[Start of Attachment]
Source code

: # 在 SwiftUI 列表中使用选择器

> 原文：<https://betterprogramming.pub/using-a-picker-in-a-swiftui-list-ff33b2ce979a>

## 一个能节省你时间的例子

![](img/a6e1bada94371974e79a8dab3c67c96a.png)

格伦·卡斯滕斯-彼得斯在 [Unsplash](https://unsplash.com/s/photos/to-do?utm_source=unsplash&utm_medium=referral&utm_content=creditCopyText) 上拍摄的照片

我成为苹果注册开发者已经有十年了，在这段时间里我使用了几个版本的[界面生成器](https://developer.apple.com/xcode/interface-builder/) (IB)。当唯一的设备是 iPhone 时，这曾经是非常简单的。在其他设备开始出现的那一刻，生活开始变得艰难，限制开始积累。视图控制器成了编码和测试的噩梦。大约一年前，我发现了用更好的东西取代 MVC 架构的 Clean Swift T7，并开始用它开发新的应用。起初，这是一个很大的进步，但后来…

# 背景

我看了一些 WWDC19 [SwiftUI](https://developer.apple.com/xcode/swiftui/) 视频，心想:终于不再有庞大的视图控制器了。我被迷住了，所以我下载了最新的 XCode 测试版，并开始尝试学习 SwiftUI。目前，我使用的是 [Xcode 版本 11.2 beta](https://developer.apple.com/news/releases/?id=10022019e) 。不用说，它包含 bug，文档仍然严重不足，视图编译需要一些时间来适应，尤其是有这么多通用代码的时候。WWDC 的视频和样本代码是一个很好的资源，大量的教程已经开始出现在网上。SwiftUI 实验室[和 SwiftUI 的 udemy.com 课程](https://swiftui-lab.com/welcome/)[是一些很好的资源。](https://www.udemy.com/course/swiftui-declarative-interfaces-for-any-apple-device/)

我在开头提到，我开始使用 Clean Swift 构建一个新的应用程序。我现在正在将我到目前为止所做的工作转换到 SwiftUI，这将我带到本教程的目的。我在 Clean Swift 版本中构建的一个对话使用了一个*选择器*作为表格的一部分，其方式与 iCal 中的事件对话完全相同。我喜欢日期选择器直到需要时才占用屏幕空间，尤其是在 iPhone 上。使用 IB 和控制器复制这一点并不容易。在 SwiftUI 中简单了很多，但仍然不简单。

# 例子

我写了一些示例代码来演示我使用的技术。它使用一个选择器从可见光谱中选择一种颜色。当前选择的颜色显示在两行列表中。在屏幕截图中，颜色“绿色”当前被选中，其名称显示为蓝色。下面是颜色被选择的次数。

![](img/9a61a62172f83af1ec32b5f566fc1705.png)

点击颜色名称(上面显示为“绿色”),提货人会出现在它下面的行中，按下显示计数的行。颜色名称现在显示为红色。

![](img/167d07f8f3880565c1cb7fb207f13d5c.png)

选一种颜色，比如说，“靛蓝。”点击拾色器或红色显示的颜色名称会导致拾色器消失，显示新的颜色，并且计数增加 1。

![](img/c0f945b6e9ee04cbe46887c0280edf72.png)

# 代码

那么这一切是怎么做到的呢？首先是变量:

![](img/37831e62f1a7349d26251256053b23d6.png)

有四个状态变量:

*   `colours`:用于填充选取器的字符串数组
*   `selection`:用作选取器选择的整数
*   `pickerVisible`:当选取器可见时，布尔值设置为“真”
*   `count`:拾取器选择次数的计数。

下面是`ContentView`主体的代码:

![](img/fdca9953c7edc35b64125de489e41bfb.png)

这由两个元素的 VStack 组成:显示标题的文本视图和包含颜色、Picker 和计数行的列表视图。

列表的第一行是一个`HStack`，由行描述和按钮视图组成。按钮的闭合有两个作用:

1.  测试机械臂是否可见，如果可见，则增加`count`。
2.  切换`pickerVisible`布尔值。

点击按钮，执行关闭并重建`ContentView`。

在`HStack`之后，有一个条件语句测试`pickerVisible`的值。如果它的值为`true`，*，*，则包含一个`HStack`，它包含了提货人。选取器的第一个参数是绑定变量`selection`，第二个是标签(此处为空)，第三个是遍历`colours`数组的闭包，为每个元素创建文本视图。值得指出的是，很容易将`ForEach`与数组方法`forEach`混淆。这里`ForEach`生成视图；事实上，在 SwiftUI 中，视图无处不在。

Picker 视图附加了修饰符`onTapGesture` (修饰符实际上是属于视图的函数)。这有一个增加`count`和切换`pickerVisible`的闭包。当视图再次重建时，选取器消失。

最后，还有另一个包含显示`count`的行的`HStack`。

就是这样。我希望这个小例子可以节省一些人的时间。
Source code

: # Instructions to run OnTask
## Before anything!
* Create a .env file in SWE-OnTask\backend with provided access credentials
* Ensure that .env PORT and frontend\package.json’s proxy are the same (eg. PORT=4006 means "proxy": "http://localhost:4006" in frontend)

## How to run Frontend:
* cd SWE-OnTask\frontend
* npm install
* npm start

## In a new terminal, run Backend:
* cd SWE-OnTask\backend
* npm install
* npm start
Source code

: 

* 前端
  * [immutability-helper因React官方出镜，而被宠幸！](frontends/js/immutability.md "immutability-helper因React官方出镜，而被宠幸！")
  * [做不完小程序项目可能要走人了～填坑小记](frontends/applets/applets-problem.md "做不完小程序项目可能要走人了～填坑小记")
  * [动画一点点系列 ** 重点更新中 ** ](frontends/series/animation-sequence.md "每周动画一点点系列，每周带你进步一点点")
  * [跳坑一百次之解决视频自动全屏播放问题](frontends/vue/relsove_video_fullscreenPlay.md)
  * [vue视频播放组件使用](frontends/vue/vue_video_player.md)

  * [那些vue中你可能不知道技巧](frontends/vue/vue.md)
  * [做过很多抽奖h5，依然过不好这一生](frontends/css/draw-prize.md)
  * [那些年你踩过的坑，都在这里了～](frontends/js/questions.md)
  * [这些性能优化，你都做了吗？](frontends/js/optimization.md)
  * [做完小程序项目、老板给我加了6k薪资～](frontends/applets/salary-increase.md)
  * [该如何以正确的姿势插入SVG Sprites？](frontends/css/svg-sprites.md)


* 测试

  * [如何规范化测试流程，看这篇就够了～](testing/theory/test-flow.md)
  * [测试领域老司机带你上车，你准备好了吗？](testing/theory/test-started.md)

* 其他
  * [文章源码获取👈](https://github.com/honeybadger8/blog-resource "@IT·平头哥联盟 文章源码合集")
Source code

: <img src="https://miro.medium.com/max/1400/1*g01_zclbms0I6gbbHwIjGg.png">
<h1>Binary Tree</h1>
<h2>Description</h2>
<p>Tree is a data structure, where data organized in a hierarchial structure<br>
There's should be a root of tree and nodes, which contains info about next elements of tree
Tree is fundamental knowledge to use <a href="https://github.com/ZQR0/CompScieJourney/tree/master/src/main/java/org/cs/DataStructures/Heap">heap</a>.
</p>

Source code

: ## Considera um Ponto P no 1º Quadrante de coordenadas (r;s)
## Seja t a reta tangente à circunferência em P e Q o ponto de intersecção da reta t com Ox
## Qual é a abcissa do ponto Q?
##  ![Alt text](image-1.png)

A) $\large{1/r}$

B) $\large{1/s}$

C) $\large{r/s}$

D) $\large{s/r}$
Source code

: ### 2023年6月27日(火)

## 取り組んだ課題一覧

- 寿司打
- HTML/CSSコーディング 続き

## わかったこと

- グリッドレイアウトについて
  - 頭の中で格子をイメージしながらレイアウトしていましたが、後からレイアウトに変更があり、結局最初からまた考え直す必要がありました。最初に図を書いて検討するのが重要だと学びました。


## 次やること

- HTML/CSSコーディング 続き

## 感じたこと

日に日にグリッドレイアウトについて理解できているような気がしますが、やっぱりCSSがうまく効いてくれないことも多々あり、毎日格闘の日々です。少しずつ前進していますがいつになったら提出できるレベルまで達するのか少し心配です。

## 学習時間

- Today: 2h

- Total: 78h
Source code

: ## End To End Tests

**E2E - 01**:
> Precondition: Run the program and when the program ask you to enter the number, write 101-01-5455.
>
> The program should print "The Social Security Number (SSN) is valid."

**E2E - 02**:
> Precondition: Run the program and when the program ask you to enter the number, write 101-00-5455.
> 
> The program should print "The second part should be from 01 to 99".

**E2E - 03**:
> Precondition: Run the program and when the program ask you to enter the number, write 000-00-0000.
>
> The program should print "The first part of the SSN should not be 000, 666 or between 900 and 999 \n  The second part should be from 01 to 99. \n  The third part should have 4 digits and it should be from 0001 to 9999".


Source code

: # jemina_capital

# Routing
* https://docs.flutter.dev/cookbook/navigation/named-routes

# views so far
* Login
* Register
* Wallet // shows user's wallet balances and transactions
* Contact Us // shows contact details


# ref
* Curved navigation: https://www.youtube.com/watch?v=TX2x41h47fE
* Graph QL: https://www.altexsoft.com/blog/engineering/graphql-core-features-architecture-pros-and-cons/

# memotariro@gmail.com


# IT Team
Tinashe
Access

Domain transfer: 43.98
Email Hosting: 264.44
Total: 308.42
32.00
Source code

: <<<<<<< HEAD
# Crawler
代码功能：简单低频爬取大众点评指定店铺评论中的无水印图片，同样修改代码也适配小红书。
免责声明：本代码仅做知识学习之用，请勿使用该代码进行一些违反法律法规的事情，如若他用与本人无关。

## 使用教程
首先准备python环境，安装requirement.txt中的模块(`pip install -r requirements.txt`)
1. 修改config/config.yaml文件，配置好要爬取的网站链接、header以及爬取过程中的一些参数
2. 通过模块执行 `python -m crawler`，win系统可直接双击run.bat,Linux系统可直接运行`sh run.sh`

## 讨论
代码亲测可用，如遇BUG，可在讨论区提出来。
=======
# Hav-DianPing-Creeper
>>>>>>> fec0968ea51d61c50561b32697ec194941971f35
[End of Attachment]
Reply with the number of lines in the material above that contain "navigation", and nothing more.

2